#### Aim of the exercise
What follows is a listing; restate every line of it word for word.
====== Task material
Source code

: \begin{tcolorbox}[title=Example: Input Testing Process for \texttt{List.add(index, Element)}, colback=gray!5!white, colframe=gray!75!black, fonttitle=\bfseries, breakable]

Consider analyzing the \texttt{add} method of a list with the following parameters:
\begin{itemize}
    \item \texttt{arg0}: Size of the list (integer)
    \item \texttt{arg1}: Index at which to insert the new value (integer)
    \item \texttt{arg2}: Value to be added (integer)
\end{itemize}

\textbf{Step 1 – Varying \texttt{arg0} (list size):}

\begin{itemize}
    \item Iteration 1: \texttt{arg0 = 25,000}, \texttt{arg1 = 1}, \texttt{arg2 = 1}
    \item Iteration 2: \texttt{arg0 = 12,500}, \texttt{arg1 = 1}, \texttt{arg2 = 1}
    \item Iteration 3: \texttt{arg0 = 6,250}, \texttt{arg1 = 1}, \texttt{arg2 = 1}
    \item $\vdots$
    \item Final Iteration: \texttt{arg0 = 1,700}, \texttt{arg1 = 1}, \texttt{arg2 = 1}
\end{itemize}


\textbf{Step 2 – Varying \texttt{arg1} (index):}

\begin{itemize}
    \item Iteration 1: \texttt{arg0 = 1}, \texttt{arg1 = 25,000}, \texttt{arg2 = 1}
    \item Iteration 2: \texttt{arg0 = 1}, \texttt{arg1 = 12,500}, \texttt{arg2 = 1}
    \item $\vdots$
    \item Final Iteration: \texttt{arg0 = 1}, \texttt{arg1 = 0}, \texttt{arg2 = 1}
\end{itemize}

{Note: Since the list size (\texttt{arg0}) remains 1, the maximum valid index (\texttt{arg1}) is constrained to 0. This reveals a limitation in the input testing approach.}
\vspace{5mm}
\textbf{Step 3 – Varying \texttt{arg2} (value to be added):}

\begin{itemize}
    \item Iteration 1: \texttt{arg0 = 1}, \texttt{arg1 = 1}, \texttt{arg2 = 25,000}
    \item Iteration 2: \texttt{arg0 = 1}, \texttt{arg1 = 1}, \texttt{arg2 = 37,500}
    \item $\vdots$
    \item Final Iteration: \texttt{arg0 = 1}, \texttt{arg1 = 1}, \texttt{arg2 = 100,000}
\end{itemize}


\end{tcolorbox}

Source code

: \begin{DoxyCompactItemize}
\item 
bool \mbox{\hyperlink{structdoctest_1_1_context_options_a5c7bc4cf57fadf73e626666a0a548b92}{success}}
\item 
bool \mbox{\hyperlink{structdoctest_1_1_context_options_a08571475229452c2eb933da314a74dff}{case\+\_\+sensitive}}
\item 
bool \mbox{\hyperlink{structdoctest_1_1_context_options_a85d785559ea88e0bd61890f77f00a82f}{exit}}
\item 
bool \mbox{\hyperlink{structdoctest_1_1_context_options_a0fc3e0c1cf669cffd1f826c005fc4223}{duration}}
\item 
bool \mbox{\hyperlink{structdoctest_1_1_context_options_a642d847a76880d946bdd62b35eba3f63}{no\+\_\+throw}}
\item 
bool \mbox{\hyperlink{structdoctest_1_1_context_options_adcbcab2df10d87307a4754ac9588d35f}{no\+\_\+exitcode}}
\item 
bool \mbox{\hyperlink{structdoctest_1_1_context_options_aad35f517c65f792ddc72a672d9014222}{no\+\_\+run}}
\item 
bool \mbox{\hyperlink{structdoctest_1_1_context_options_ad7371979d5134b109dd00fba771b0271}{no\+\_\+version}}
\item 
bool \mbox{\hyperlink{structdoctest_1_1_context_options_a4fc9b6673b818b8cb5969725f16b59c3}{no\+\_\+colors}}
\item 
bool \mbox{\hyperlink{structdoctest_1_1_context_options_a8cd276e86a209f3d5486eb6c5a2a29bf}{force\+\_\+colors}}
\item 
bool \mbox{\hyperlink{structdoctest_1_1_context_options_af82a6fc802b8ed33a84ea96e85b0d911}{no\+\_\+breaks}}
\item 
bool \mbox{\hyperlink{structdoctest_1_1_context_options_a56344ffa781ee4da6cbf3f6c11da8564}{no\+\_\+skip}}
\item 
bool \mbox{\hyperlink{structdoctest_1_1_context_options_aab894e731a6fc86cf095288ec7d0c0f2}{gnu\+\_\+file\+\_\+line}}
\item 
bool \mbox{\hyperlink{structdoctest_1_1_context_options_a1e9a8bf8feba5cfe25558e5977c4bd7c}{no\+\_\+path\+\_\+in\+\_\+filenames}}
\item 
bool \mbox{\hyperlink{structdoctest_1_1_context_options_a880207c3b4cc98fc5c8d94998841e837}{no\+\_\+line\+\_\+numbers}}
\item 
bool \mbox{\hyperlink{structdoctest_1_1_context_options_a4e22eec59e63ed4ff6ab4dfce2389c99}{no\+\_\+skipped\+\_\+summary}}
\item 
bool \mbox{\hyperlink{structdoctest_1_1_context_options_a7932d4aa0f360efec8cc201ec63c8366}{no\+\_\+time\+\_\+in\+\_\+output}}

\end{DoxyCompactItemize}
============
#### Solution for this exercise
Source code

: \begin{tcolorbox}[title=Example: Input Testing Process for \texttt{List.add(index, Element)}, colback=gray!5!white, colframe=gray!75!black, fonttitle=\bfseries, breakable]

Consider analyzing the \texttt{add} method of a list with the following parameters:
\begin{itemize}
    \item \texttt{arg0}: Size of the list (integer)
    \item \texttt{arg1}: Index at which to insert the new value (integer)
    \item \texttt{arg2}: Value to be added (integer)
\end{itemize}

\textbf{Step 1 – Varying \texttt{arg0} (list size):}

\begin{itemize}
    \item Iteration 1: \texttt{arg0 = 25,000}, \texttt{arg1 = 1}, \texttt{arg2 = 1}
    \item Iteration 2: \texttt{arg0 = 12,500}, \texttt{arg1 = 1}, \texttt{arg2 = 1}
    \item Iteration 3: \texttt{arg0 = 6,250}, \texttt{arg1 = 1}, \texttt{arg2 = 1}
    \item $\vdots$
    \item Final Iteration: \texttt{arg0 = 1,700}, \texttt{arg1 = 1}, \texttt{arg2 = 1}
\end{itemize}


\textbf{Step 2 – Varying \texttt{arg1} (index):}

\begin{itemize}
    \item Iteration 1: \texttt{arg0 = 1}, \texttt{arg1 = 25,000}, \texttt{arg2 = 1}
    \item Iteration 2: \texttt{arg0 = 1}, \texttt{arg1 = 12,500}, \texttt{arg2 = 1}
    \item $\vdots$
    \item Final Iteration: \texttt{arg0 = 1}, \texttt{arg1 = 0}, \texttt{arg2 = 1}
\end{itemize}

{Note: Since the list size (\texttt{arg0}) remains 1, the maximum valid index (\texttt{arg1}) is constrained to 0. This reveals a limitation in the input testing approach.}
\vspace{5mm}
\textbf{Step 3 – Varying \texttt{arg2} (value to be added):}

\begin{itemize}
    \item Iteration 1: \texttt{arg0 = 1}, \texttt{arg1 = 1}, \texttt{arg2 = 25,000}
    \item Iteration 2: \texttt{arg0 = 1}, \texttt{arg1 = 1}, \texttt{arg2 = 37,500}
    \item $\vdots$
    \item Final Iteration: \texttt{arg0 = 1}, \texttt{arg1 = 1}, \texttt{arg2 = 100,000}
\end{itemize}


\end{tcolorbox}

Source code

: \begin{DoxyCompactItemize}
\item 
bool \mbox{\hyperlink{structdoctest_1_1_context_options_a5c7bc4cf57fadf73e626666a0a548b92}{success}}
\item 
bool \mbox{\hyperlink{structdoctest_1_1_context_options_a08571475229452c2eb933da314a74dff}{case\+\_\+sensitive}}
\item 
bool \mbox{\hyperlink{structdoctest_1_1_context_options_a85d785559ea88e0bd61890f77f00a82f}{exit}}
\item 
bool \mbox{\hyperlink{structdoctest_1_1_context_options_a0fc3e0c1cf669cffd1f826c005fc4223}{duration}}
\item 
bool \mbox{\hyperlink{structdoctest_1_1_context_options_a642d847a76880d946bdd62b35eba3f63}{no\+\_\+throw}}
\item 
bool \mbox{\hyperlink{structdoctest_1_1_context_options_adcbcab2df10d87307a4754ac9588d35f}{no\+\_\+exitcode}}
\item 
bool \mbox{\hyperlink{structdoctest_1_1_context_options_aad35f517c65f792ddc72a672d9014222}{no\+\_\+run}}
\item 
bool \mbox{\hyperlink{structdoctest_1_1_context_options_ad7371979d5134b109dd00fba771b0271}{no\+\_\+version}}
\item 
bool \mbox{\hyperlink{structdoctest_1_1_context_options_a4fc9b6673b818b8cb5969725f16b59c3}{no\+\_\+colors}}
\item 
bool \mbox{\hyperlink{structdoctest_1_1_context_options_a8cd276e86a209f3d5486eb6c5a2a29bf}{force\+\_\+colors}}
\item 
bool \mbox{\hyperlink{structdoctest_1_1_context_options_af82a6fc802b8ed33a84ea96e85b0d911}{no\+\_\+breaks}}
\item 
bool \mbox{\hyperlink{structdoctest_1_1_context_options_a56344ffa781ee4da6cbf3f6c11da8564}{no\+\_\+skip}}
\item 
bool \mbox{\hyperlink{structdoctest_1_1_context_options_aab894e731a6fc86cf095288ec7d0c0f2}{gnu\+\_\+file\+\_\+line}}
\item 
bool \mbox{\hyperlink{structdoctest_1_1_context_options_a1e9a8bf8feba5cfe25558e5977c4bd7c}{no\+\_\+path\+\_\+in\+\_\+filenames}}
\item 
bool \mbox{\hyperlink{structdoctest_1_1_context_options_a880207c3b4cc98fc5c8d94998841e837}{no\+\_\+line\+\_\+numbers}}
\item 
bool \mbox{\hyperlink{structdoctest_1_1_context_options_a4e22eec59e63ed4ff6ab4dfce2389c99}{no\+\_\+skipped\+\_\+summary}}
\item 
bool \mbox{\hyperlink{structdoctest_1_1_context_options_a7932d4aa0f360efec8cc201ec63c8366}{no\+\_\+time\+\_\+in\+\_\+output}}

\end{DoxyCompactItemize}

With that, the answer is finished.